Even with the legion of fans packing into a transformed hockey barn on a Sunday evening to revel in the glow of a world-famous rock band, it would be easy for any act to simply phone in a performance. It could be that after 40 years of touring and numerous lineup changes, even an act such as Foreigner might be expected to phone in a night here and there. Instead, on Sunday night in Halifax (on St. Patrick’s Day no less), Foreigner delivered an electric performance of their classic hit-laden catalogue.

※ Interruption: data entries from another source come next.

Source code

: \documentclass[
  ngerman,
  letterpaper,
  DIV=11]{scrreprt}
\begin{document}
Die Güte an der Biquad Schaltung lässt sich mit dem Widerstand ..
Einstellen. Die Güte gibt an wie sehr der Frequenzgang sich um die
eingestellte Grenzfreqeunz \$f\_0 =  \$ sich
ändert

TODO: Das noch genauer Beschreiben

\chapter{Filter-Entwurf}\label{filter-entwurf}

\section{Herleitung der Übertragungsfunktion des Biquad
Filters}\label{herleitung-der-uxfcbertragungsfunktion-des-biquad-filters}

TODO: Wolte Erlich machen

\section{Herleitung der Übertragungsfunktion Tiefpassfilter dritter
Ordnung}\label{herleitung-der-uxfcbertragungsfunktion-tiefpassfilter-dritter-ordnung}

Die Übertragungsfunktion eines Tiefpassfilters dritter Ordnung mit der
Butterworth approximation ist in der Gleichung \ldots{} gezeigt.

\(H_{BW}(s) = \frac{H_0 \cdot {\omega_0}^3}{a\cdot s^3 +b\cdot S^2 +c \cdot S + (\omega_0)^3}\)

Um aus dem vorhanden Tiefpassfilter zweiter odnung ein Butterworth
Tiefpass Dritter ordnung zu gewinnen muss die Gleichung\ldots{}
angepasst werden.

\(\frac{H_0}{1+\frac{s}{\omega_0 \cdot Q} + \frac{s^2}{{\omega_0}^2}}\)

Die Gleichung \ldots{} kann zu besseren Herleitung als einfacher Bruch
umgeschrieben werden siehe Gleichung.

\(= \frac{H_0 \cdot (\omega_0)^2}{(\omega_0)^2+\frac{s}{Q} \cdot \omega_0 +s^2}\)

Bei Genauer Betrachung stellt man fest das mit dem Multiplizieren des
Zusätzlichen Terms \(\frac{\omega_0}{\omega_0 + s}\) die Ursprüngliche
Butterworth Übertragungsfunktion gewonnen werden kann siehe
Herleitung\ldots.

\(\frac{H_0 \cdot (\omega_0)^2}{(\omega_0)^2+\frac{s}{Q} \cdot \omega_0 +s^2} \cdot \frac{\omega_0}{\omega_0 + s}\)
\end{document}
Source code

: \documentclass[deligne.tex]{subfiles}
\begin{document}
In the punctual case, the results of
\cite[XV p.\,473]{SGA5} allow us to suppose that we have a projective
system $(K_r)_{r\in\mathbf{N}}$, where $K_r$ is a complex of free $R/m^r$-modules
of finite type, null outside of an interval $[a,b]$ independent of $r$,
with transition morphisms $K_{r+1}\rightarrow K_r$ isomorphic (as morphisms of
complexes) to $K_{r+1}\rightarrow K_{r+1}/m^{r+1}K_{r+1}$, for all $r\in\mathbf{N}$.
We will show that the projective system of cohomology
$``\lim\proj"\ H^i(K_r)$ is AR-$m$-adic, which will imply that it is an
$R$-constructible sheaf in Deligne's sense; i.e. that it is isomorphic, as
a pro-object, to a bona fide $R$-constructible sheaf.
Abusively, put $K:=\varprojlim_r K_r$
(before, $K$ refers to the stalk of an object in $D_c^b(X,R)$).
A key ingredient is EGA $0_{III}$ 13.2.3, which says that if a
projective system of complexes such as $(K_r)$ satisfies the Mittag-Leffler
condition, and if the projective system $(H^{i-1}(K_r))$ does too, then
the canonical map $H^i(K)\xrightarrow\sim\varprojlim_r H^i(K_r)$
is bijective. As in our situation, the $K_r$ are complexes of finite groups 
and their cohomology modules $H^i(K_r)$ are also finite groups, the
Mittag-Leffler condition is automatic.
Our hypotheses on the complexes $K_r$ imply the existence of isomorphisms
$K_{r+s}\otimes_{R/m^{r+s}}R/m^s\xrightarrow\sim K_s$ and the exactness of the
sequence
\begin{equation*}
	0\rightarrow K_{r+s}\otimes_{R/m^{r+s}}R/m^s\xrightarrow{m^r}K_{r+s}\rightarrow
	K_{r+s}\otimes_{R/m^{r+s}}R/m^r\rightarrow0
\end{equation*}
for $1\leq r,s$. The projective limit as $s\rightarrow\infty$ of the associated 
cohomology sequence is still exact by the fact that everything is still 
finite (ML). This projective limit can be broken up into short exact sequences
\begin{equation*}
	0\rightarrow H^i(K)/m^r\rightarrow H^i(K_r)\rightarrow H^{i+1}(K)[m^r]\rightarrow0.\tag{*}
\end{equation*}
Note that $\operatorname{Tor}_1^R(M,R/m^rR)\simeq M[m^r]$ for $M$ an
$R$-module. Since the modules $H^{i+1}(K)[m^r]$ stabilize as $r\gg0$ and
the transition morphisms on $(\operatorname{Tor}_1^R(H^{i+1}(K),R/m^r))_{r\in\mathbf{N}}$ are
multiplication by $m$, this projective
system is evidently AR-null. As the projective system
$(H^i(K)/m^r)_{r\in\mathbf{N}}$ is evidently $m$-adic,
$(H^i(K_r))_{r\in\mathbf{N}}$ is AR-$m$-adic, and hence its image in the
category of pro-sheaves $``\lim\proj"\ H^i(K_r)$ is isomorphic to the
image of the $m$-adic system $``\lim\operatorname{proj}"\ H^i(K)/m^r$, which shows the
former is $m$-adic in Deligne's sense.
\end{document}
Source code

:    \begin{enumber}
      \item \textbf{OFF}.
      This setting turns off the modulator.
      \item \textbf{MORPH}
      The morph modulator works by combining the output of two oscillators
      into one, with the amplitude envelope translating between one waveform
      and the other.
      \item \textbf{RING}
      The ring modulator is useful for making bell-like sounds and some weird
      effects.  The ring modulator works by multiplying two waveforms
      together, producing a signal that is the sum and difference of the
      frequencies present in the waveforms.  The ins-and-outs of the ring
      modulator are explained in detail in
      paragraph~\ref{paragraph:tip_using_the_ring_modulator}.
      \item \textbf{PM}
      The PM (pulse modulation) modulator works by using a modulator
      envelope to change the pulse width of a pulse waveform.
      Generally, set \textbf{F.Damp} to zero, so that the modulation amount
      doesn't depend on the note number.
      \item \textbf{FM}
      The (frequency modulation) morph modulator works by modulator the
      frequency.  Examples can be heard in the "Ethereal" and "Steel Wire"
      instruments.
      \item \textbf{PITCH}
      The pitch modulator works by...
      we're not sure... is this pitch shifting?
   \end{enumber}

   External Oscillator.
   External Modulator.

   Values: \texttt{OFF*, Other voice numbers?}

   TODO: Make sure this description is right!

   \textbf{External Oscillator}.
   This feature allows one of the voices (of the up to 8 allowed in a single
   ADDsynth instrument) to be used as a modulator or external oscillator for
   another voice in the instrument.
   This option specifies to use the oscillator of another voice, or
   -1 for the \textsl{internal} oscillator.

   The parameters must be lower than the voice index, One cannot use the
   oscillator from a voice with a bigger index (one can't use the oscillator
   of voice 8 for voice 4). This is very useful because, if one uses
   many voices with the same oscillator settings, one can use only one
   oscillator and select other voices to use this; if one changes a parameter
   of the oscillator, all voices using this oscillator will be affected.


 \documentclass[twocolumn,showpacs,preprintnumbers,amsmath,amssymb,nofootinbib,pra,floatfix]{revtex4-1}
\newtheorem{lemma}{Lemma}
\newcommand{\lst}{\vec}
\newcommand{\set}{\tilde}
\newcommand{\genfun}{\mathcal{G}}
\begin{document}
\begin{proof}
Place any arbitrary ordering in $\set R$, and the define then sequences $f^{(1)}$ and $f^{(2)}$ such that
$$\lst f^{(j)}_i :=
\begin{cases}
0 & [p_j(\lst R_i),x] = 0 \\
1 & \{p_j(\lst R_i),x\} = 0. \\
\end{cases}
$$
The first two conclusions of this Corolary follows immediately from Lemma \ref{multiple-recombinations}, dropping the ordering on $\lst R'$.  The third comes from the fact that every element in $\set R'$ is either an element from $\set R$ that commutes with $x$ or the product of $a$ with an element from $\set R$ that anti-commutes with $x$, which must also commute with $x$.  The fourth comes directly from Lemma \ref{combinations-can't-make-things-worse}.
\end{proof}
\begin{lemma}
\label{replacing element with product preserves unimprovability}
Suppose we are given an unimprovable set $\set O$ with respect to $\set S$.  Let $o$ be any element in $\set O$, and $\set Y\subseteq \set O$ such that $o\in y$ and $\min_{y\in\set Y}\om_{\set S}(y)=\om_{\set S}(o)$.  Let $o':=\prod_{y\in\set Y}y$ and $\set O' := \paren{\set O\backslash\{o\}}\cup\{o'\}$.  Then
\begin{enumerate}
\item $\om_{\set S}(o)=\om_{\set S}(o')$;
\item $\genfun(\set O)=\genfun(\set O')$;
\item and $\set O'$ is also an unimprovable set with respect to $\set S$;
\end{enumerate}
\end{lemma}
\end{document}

I have personally witnessed plenty of acts who get completely eaten up when presented with a grand stage. Kelly Hansen (lead vocalist) would have worn out Mick Jagger with his enthusiastic zeal. He worked the entire stage and played to the crowd like a seasoned pro should. He incorporated elements of Diamond Dave, Steven Tyler, and even a little Anthony Keidis into the performance; he danced, jumped, twirled and moved about the stage in every possible way without a cartwheel or flip. Hansen could easily deliver a class on how to be a front-man (or woman), because he made it very easy on the photographers in attendance.
It wasn’t Hansen alone who made this a memorable show. Guitarist Bruce Watson (who reminded me of the Who’s Roger Daltry) was a wizard on the guitar, alongside bassist Jeff Pilson, keyboardist Michael Bluestein, drummer Chris Frazier and multi-instrumentalist Thom Gimbel. It was a team effort in playing these beloved arena-rock jams and the obligatory handful of power-ballads. You will be hard pressed to find a fan who left that show disappointed, it was a memorable night of rock n’ roll. It’s not that often that you get to watch a band leave it all on stage like Foreigner did on Sunday night, but that is exactly what they did, and is why it was one of the most memorable shows I’ve been witness to in that arena.
Kicking the night off was the Pink Floyd Experience, a tribute act faithfully playing the well-known hits of the legendary British prog rockers. The stage was awash in colorful lights as the band warmed up a crowd who were still streaming in to their seats. It was a treat to hear these well-known atmospheric rock tunes, and they served as an ideal aural appetizer. After all was said and done, it was clear that the diverse crowd in attendance have a soft spot for nostalgic acts of their past.